WORK ORDER
Work through the data below line by line and say how many lines hold "friends"; give only the number.

___ DATA

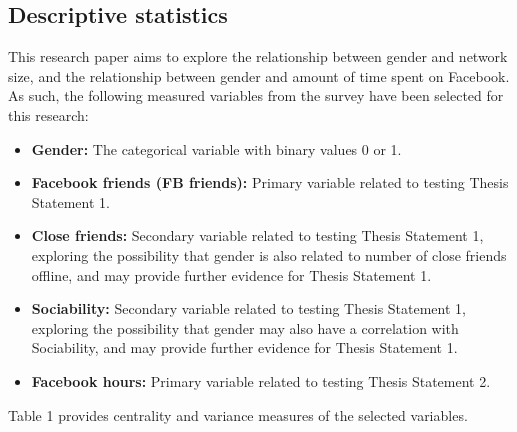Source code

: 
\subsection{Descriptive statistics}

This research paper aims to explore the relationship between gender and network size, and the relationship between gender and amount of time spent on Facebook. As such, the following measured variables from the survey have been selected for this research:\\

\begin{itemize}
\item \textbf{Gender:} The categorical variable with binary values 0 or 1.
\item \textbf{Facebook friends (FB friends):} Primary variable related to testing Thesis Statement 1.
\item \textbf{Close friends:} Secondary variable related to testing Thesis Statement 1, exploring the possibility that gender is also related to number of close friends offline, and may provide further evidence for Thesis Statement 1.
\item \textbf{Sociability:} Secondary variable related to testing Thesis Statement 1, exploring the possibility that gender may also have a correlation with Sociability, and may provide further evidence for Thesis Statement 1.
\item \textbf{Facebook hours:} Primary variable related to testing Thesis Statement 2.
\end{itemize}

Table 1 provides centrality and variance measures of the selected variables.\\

______
___ DATA

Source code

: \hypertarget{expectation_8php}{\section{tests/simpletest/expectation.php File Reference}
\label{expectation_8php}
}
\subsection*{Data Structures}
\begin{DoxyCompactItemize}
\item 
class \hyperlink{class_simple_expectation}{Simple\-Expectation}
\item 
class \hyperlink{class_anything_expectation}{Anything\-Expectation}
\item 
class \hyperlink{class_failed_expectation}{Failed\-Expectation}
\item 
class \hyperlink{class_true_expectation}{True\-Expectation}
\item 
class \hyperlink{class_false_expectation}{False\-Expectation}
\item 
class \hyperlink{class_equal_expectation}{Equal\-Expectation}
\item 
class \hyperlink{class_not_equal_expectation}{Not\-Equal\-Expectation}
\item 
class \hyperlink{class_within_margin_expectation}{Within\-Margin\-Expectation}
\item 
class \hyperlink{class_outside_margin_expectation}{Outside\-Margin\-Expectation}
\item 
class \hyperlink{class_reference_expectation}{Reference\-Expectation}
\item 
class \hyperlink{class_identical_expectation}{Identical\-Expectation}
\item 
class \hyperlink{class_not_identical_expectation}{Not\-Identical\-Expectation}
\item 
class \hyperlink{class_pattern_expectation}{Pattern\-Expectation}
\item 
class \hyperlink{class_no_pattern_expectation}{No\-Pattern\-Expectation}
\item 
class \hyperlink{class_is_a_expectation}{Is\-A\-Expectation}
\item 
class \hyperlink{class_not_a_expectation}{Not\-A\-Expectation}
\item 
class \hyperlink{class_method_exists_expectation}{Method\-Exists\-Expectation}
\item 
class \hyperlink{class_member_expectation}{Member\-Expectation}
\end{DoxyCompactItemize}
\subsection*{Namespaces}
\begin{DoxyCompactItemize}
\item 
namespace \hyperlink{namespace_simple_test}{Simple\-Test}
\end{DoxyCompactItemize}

______

WRITTEN RESPONSE
2